Top of Given information
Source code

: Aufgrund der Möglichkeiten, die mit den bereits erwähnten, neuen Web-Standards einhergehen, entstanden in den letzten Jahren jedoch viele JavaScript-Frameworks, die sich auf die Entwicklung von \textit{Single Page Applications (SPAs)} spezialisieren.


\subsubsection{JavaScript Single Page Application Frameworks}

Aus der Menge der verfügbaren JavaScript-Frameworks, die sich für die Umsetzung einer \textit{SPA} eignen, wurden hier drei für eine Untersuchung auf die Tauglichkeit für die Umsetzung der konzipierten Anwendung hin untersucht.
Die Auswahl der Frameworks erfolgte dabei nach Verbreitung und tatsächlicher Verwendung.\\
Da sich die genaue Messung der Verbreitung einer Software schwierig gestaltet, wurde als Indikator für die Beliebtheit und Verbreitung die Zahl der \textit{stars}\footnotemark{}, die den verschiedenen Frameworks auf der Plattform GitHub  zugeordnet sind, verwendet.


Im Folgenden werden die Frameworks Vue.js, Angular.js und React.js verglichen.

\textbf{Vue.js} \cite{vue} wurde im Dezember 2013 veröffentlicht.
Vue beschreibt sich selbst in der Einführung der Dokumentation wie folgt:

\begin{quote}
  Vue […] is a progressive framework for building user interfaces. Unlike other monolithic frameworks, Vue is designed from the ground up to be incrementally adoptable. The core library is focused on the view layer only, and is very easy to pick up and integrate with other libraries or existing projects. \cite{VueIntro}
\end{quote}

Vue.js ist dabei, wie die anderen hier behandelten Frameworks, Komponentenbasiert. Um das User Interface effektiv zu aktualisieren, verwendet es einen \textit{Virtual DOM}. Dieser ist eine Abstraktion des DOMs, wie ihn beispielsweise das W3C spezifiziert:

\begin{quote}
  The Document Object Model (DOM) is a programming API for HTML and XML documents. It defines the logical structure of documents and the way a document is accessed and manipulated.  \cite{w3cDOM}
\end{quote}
Bottom of Given information
* _The task_
Those lines above that contain the string "Single" should be returned.

* _Task answer_
: Aufgrund der Möglichkeiten, die mit den bereits erwähnten, neuen Web-Standards einhergehen, entstanden in den letzten Jahren jedoch viele JavaScript-Frameworks, die sich auf die Entwicklung von \textit{Single Page Applications (SPAs)} spezialisieren.
\subsubsection{JavaScript Single Page Application Frameworks}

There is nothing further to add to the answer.